In case B4C00224, Lay failed to appear for Court after being subpoenaed to appear. The judge indicated an interest in having Lay arrested for contempt of court.
“I declined to have him arrested and instead called Lay’s sergeant to see if he could get Lay to court rather than him getting in further trouble,” Clark said. “The case was dismissed by the judge. Trooper Lay appeared 20 minutes late. He has publicly reported that his appearance at court wasn’t needed anyway because the case was re-scheduled. That isn’t true. The case was actually dismissed by the judge because Trooper Lay wasn’t present. Trooper Lay never thanked me for keeping him out of jail.”
In case B4C00116, “our records indicate Trooper Lay failed to arrest a subject he encountered driving impaired who had four or more prior DUI convictions,” Clark said. “This individual was also found to be in possession of drugs and drug paraphernalia. The defendant was also a declared motor vehicle habitual offender. Instead, Trooper Lay issued him a ticket. The defendant should have been taken into custody by Trooper Lay upon completion of his medical treatment.”
The three candidates
Clark, Lay, and White are all running in the election on Thursday.
Clark is running for his second eight-year term as DA. He is unopposed.
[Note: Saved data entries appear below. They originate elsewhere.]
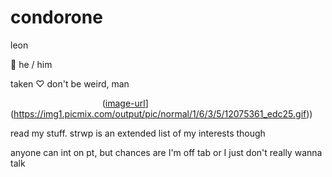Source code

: # condorone


leon

🐾 he / him 

taken ♡ don't be weird, man

⠀⠀ ⠀ ⠀⠀⠀ ⠀⠀ ⠀ ⠀⠀⠀
([image-url]([https://www.picmix.com/pic/wesker-good-morning-12075361)](https://img1.picmix.com/output/pic/normal/1/6/3/5/12075361_edc25.gif))


read my stuff. strwp is an extended list of my interests though 

anyone can int on pt, but chances are I'm off tab or I just don't really wanna talk 
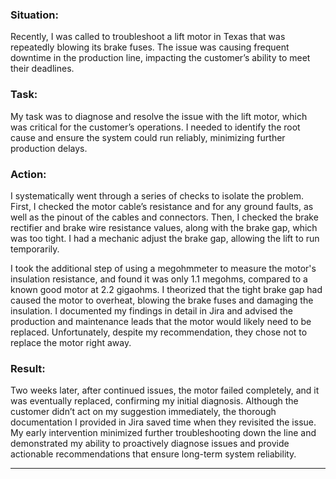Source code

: ### **Situation:**
Recently, I was called to troubleshoot a lift motor in Texas that was repeatedly blowing its brake fuses. The issue was causing frequent downtime in the production line, impacting the customer’s ability to meet their deadlines.

### **Task:**
My task was to diagnose and resolve the issue with the lift motor, which was critical for the customer’s operations. I needed to identify the root cause and ensure the system could run reliably, minimizing further production delays.

### **Action:**
I systematically went through a series of checks to isolate the problem. First, I checked the motor cable’s resistance and for any ground faults, as well as the pinout of the cables and connectors. Then, I checked the brake rectifier and brake wire resistance values, along with the brake gap, which was too tight. I had a mechanic adjust the brake gap, allowing the lift to run temporarily.

I took the additional step of using a megohmmeter to measure the motor's insulation resistance, and found it was only 1.1 megohms, compared to a known good motor at 2.2 gigaohms. I theorized that the tight brake gap had caused the motor to overheat, blowing the brake fuses and damaging the insulation. I documented my findings in detail in Jira and advised the production and maintenance leads that the motor would likely need to be replaced. Unfortunately, despite my recommendation, they chose not to replace the motor right away.

### **Result:**
Two weeks later, after continued issues, the motor failed completely, and it was eventually replaced, confirming my initial diagnosis. Although the customer didn’t act on my suggestion immediately, the thorough documentation I provided in Jira saved time when they revisited the issue. My early intervention minimized further troubleshooting down the line and demonstrated my ability to proactively diagnose issues and provide actionable recommendations that ensure long-term system reliability.

---


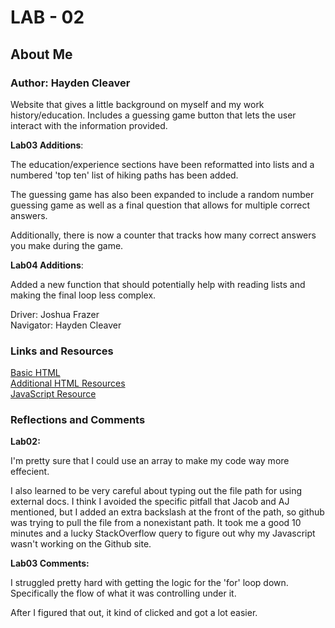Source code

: # LAB - 02

## About Me



### Author: Hayden Cleaver
Website that gives a little background on myself and my work history/education. Includes a guessing game button that lets the user interact with the information provided.

**Lab03 Additions**: 

The education/experience sections have been reformatted into lists and a numbered 'top ten' list of hiking paths has been added.

The guessing game has also been expanded to include a random number guessing game as well as a final question that allows for multiple correct answers.

Additionally, there is now a counter that tracks how many correct answers you make during the game.

**Lab04 Additions**:

Added a new function that should potentially help with reading lists and making the final loop less complex.

Driver: Joshua Frazer \
Navigator: Hayden Cleaver

### Links and Resources

[Basic HTML](https://developer.mozilla.org/en-US/docs/Web/HTML)\
[Additional HTML Resources](https://developer.mozilla.org/en-US/docs/Web/HTML)\
[JavaScript Resource](https://www.w3schools.com/js/default.asp)

### Reflections and Comments

**Lab02:**

I'm pretty sure that I could use an array to make my code way more effecient.

I also learned to be very careful about typing out the file path for using external docs.  I think I avoided the specific pitfall that Jacob and AJ mentioned, but I added an extra backslash at the front of the path, so github was trying to pull the file from a nonexistant path.  It took me a good 10 minutes and a lucky StackOverflow query to figure out why my Javascript wasn't working on the Github site.

**Lab03 Comments:**

I struggled pretty hard with getting the logic for the 'for' loop down.  Specifically the flow of what it was controlling under it.

After I figured that out, it kind of clicked and got a lot easier.

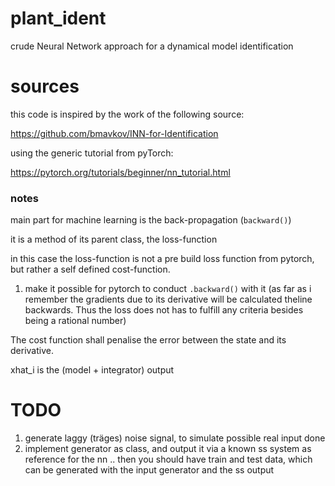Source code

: # plant_ident 
crude Neural Network approach for a dynamical model identification

# sources

this code is inspired by the work of the following source:

https://github.com/bmavkov/INN-for-Identification

using the generic tutorial from pyTorch:

https://pytorch.org/tutorials/beginner/nn_tutorial.html

### notes

main part for machine learning is the back-propagation (`backward()`)

it is a method of its parent class, the loss-function

in this case the loss-function is not a pre build loss function from pytorch, but rather a self defined cost-function.

1. make it possible for pytorch to conduct `.backward()` with it
(as far as i remember the gradients due to its derivative will be calculated theline backwards. Thus the loss does not has to fulfill any criteria besides being a rational number)

The cost function shall penalise the error between the state and its derivative.

xhat_i is the (model + integrator) output 


# TODO

1. generate laggy (träges) noise signal, to simulate possible real input 
done
2. implement generator as class, and output it via a known ss system as reference for the nn
.. then you should have train and test data, which can be generated with the input generator and the ss output


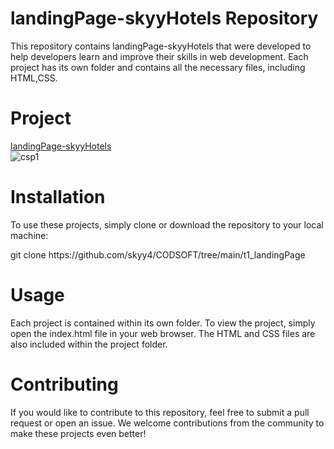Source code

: # landingPage-skyyHotels Repository
This repository contains landingPage-skyyHotels that were developed to help developers learn and improve their skills in web development. Each project has its own folder and contains all the necessary files, including HTML,CSS.

# Project
<a href="https://csp1skyy4.netlify.app/">landingPage-skyyHotels</a>
<br>
![csp1](https://github.com/user-attachments/assets/85a0ecfe-dbaf-4c2d-a56a-ab5e0af1de89)


# Installation
To use these projects, simply clone or download the repository to your local machine:
<p>git clone https://github.com/skyy4/CODSOFT/tree/main/t1_landingPage</p>
  
# Usage
Each project is contained within its own folder. To view the project, simply open the index.html file in your web browser. The HTML and CSS files are also included within the project folder.
# Contributing
If you would like to contribute to this repository, feel free to submit a pull request or open an issue. We welcome contributions from the community to make these projects even better! 
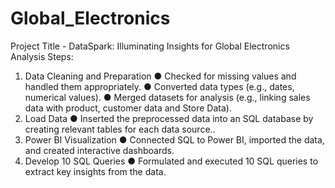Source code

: # Global_Electronics
Project Title - DataSpark: Illuminating Insights for Global Electronics
Analysis Steps:
1. Data Cleaning and Preparation
  ● Checked for missing values and handled them appropriately.
  ● Converted data types (e.g., dates, numerical values).
  ● Merged datasets for analysis (e.g., linking sales data
  with product, customer data and Store Data).
2. Load Data
  ● Inserted the preprocessed data into an SQL database by creating relevant
  tables for each data source..
3. Power BI Visualization
  ● Connected SQL to Power BI, imported the data, and created
  interactive dashboards.
4. Develop 10 SQL Queries
  ● Formulated and executed 10 SQL queries to extract key insights from the
  data.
Clark practiced law in Nashville for several years before returning home to open a private law firm. He was elected the part-time Anderson County attorney in 1998 and again in 2002. He was elected to his first eight-year term as district attorney general in 2006, when he defeated Republican Leslie Hunt and Independent Ann Coria.
White is running for his third four-year term. He was first elected in 2006, when he beat former Sheriff Bill White, a Republican. He was re-elected in 2010. He was unopposed in the Democratic primary in May.
Before he started at the Anderson County Sheriff’s Department, White worked for the Oliver Springs Police Department for five years, serving as a police officer and patrol sergeant. He has spent the remaining 33 years with the Anderson County Sheriff’s Department, where he advanced through the ranks from patrol deputy to commanding the Patrol Division and Court Services.
Lay first worked for the THP starting in July 2000. He was elected Scott County sheriff in August 2006 and resigned in April 2010 to become a deputy marshal in the U.S. Marshals Service in Atlanta. He worked there until until 2011, when he was rehired by the THP, returning to Anderson County because of his father’s medical illness.
Lay has also worked as a part-time dispatcher for the Oneida Police Department; as a full-time corrections officer, part-time road deputy, and full-time deputy sheriff for the Scott County Sheriff’s Department; and with the 17th Judicial Drug and Violent Crime Task Force in Middle Tennessee, among other positions. He beat former Oak Ridge Police Department Officer Randy Myers, who had previously run for sheriff, in the May 6 Republican primary in Anderson County.